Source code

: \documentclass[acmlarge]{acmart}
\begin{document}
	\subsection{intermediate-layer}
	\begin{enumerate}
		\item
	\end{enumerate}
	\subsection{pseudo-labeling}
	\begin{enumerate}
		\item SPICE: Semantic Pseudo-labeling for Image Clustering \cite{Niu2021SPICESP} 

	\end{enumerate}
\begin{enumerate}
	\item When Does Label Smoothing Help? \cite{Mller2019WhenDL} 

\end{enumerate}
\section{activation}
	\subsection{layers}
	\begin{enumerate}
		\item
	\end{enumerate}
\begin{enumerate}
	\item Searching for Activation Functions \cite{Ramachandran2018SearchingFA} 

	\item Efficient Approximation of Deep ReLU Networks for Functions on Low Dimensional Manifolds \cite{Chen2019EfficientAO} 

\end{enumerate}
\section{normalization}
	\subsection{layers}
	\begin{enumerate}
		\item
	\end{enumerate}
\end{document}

==

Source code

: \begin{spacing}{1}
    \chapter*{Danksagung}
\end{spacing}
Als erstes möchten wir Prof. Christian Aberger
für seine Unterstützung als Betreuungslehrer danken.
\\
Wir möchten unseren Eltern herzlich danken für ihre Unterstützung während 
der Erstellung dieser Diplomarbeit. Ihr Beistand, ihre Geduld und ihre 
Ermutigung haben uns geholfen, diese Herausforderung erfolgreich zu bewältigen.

▶ [Requirement]: Search the entries for the word "möchten". Copy every line where it occurs.

▶ [Reply]:
Als erstes möchten wir Prof. Christian Aberger
Wir möchten unseren Eltern herzlich danken für ihre Unterstützung während 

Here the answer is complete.